Start of RECORDED DATA
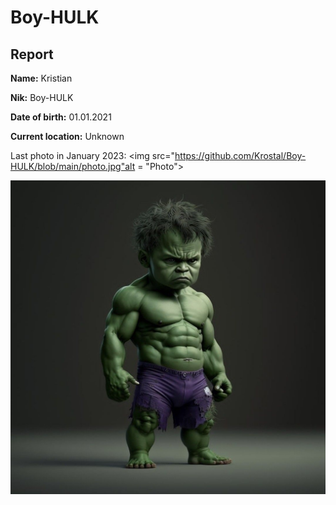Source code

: # Boy-HULK

## Report

**Name:** Kristian

**Nik:** Boy-HULK

**Date of birth:** 01.01.2021

**Current location:** Unknown

Last photo in January 2023:
<img src="https://github.com/Krostal/Boy-HULK/blob/main/photo.jpg"alt = "Photo">

![Photo](https://github.com/Krostal/Boy-HULK/blob/main/photo.jpg)

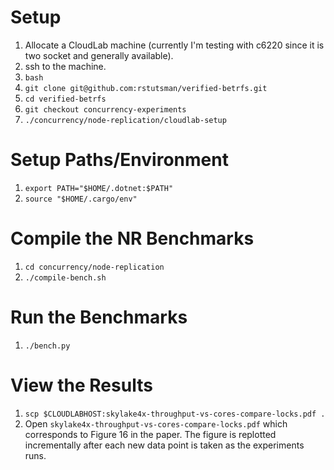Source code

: # Setup

1. Allocate a CloudLab machine (currently I'm testing with c6220 since it is two socket and generally available).
2. ssh to the machine.
3. `bash`
4. `git clone git@github.com:rstutsman/verified-betrfs.git`
5. `cd verified-betrfs`
6. `git checkout concurrency-experiments`
7. `./concurrency/node-replication/cloudlab-setup`

# Setup Paths/Environment
1. `export PATH="$HOME/.dotnet:$PATH"`
2. `source "$HOME/.cargo/env"`

# Compile the NR Benchmarks

1. `cd concurrency/node-replication`
2. `./compile-bench.sh`


# Run the Benchmarks

1. `./bench.py`


# View the Results

1. `scp $CLOUDLABHOST:skylake4x-throughput-vs-cores-compare-locks.pdf .`
2. Open `skylake4x-throughput-vs-cores-compare-locks.pdf` which corresponds to Figure 16 in the paper. The figure is replotted incrementally after each new data point is taken as the experiments runs.
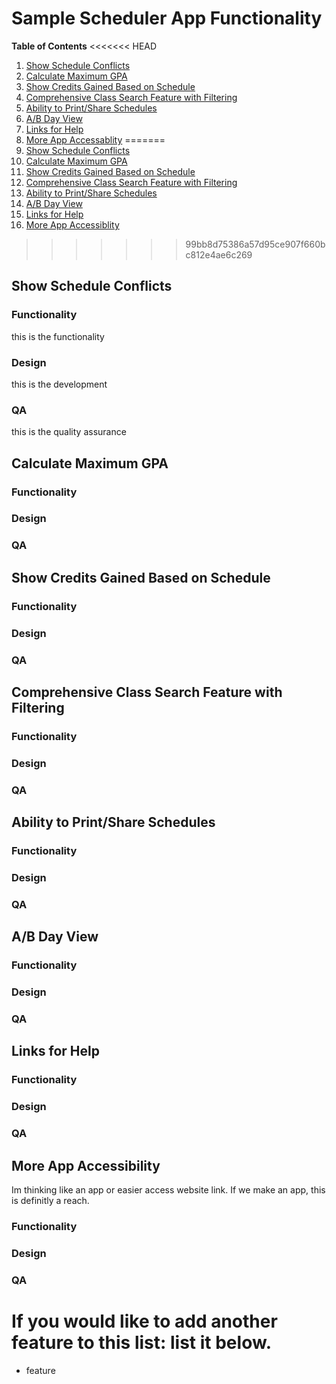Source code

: # Sample Scheduler App Functionality

**Table of Contents**
<<<<<<< HEAD
1. [Show Schedule Conflicts](#how-schedule-conflicts)
2. [Calculate Maximum GPA](#Calculate-Maximum-GPA)
3. [Show Credits Gained Based on Schedule](#Show-Credits-Gained-Based-on-Schedule)
4. [Comprehensive Class Search Feature with Filtering](#Comprehensive-Class-Search-Feature-with-Filtering)
5. [Ability to Print/Share Schedules](#Ability-to-Print/Share-Schedules)
6. [A/B Day View](#A/B-Day-View)
7. [Links for Help](#Links-for-Help)
8. [More App Accessablity](#More-App-Accessablity)
=======
1. [Show Schedule Conflicts](show-schedule-conflicts)
2. [Calculate Maximum GPA](Calculate-Maximum-GPA)
3. [Show Credits Gained Based on Schedule](Show-Credits-Gained-Based-on-Schedule)
4. [Comprehensive Class Search Feature with Filtering](Comprehensive-Class-Search-Feature-with-Filtering)
5. [Ability to Print/Share Schedules](Ability-to-Print/Share-Schedules)
6. [A/B Day View](A/B-Day-View)
7. [Links for Help](Links-for-Help)
8. [More App Accessiblity](More-App-Accessablity)
>>>>>>> 99bb8d75386a57d95ce907f660bc812e4ae6c269

## Show Schedule Conflicts
### Functionality
this is the functionality
### Design
this is the development
### QA
this is the quality assurance

## Calculate Maximum GPA
### Functionality
### Design
### QA

## Show Credits Gained Based on Schedule
### Functionality
### Design
### QA

## Comprehensive Class Search Feature with Filtering
### Functionality
### Design
### QA

## Ability to Print/Share Schedules
### Functionality
### Design
### QA

## A/B Day View
### Functionality
### Design
### QA

## Links for Help
### Functionality
### Design
### QA

## More App Accessibility
Im thinking like an app or easier access website link. If we make an app, this is definitly a reach.
### Functionality
### Design
### QA

# If you would like to add another feature to this list: list it below.
- feature
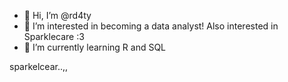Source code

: - 👋 Hi, I’m @rd4ty
- 👀 I’m interested in becoming a data analyst! Also interested in Sparklecare :3
- 🌱 I’m currently learning R and SQL

sparkelcear..,,

<!---
rd4ty/rd4ty is a ✨ special ✨ repository because its `README.md` (this file) appears on your GitHub profile.
You can click the Preview link to take a look at your changes.
--->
End of RECORDED DATA
**WHAT THIS TASK INVOLVES:**
The expected result is every record above, word for word, with no pictures in it.

**SOLUTION FOR THIS TASK:**
Source code

: # Boy-HULK

## Report

**Name:** Kristian

**Nik:** Boy-HULK

**Date of birth:** 01.01.2021

**Current location:** Unknown

Last photo in January 2023:
<img src="https://github.com/Krostal/Boy-HULK/blob/main/photo.jpg"alt = "Photo">

![Photo](https://github.com/Krostal/Boy-HULK/blob/main/photo.jpg)

Source code

: # Setup

1. Allocate a CloudLab machine (currently I'm testing with c6220 since it is two socket and generally available).
2. ssh to the machine.
3. `bash`
4. `git clone git@github.com:rstutsman/verified-betrfs.git`
5. `cd verified-betrfs`
6. `git checkout concurrency-experiments`
7. `./concurrency/node-replication/cloudlab-setup`

# Setup Paths/Environment
1. `export PATH="$HOME/.dotnet:$PATH"`
2. `source "$HOME/.cargo/env"`

# Compile the NR Benchmarks

1. `cd concurrency/node-replication`
2. `./compile-bench.sh`


# Run the Benchmarks

1. `./bench.py`


# View the Results

1. `scp $CLOUDLABHOST:skylake4x-throughput-vs-cores-compare-locks.pdf .`
2. Open `skylake4x-throughput-vs-cores-compare-locks.pdf` which corresponds to Figure 16 in the paper. The figure is replotted incrementally after each new data point is taken as the experiments runs.
Source code

: # Sample Scheduler App Functionality

**Table of Contents**
<<<<<<< HEAD
1. [Show Schedule Conflicts](#how-schedule-conflicts)
2. [Calculate Maximum GPA](#Calculate-Maximum-GPA)
3. [Show Credits Gained Based on Schedule](#Show-Credits-Gained-Based-on-Schedule)
4. [Comprehensive Class Search Feature with Filtering](#Comprehensive-Class-Search-Feature-with-Filtering)
5. [Ability to Print/Share Schedules](#Ability-to-Print/Share-Schedules)
6. [A/B Day View](#A/B-Day-View)
7. [Links for Help](#Links-for-Help)
8. [More App Accessablity](#More-App-Accessablity)
=======
1. [Show Schedule Conflicts](show-schedule-conflicts)
2. [Calculate Maximum GPA](Calculate-Maximum-GPA)
3. [Show Credits Gained Based on Schedule](Show-Credits-Gained-Based-on-Schedule)
4. [Comprehensive Class Search Feature with Filtering](Comprehensive-Class-Search-Feature-with-Filtering)
5. [Ability to Print/Share Schedules](Ability-to-Print/Share-Schedules)
6. [A/B Day View](A/B-Day-View)
7. [Links for Help](Links-for-Help)
8. [More App Accessiblity](More-App-Accessablity)
>>>>>>> 99bb8d75386a57d95ce907f660bc812e4ae6c269

## Show Schedule Conflicts
### Functionality
this is the functionality
### Design
this is the development
### QA
this is the quality assurance

## Calculate Maximum GPA
### Functionality
### Design
### QA

## Show Credits Gained Based on Schedule
### Functionality
### Design
### QA

## Comprehensive Class Search Feature with Filtering
### Functionality
### Design
### QA

## Ability to Print/Share Schedules
### Functionality
### Design
### QA

## A/B Day View
### Functionality
### Design
### QA

## Links for Help
### Functionality
### Design
### QA

## More App Accessibility
Im thinking like an app or easier access website link. If we make an app, this is definitly a reach.
### Functionality
### Design
### QA

# If you would like to add another feature to this list: list it below.
- feature
Source code

: - 👋 Hi, I’m @rd4ty
- 👀 I’m interested in becoming a data analyst! Also interested in Sparklecare :3
- 🌱 I’m currently learning R and SQL

sparkelcear..,,

<!---
rd4ty/rd4ty is a ✨ special ✨ repository because its `README.md` (this file) appears on your GitHub profile.
You can click the Preview link to take a look at your changes.
--->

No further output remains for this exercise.